Work instructions
Copy verbatim the block of lines in the entries below whose first line contains "clases modificado.* |" and whose last line contains "Por lo tanto, en". Leave out all other lines.

====== Given records ======

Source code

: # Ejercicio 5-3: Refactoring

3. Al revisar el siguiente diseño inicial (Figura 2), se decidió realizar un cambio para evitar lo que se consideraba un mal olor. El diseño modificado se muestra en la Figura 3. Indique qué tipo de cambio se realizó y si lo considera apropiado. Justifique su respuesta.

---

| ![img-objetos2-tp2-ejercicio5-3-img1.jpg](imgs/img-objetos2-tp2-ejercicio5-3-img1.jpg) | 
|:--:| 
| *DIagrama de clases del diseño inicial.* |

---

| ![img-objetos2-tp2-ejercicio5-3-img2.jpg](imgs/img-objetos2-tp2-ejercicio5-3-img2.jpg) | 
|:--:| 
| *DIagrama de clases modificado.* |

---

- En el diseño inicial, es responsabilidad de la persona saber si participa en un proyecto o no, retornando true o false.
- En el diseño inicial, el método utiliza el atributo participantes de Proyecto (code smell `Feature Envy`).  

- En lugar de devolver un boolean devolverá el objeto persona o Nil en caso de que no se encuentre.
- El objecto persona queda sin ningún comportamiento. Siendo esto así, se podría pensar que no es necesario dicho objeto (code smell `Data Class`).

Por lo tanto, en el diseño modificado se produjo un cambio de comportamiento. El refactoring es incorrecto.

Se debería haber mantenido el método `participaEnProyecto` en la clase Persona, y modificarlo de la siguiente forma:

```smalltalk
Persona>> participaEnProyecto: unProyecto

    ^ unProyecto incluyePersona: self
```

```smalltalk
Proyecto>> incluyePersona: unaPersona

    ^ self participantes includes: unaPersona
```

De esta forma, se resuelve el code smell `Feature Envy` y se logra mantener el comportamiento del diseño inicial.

======

Reply to the task
| *DIagrama de clases modificado.* |

---

- En el diseño inicial, es responsabilidad de la persona saber si participa en un proyecto o no, retornando true o false.
- En el diseño inicial, el método utiliza el atributo participantes de Proyecto (code smell `Feature Envy`).  

- En lugar de devolver un boolean devolverá el objeto persona o Nil en caso de que no se encuentre.
- El objecto persona queda sin ningún comportamiento. Siendo esto así, se podría pensar que no es necesario dicho objeto (code smell `Data Class`).

Por lo tanto, en el diseño modificado se produjo un cambio de comportamiento. El refactoring es incorrecto.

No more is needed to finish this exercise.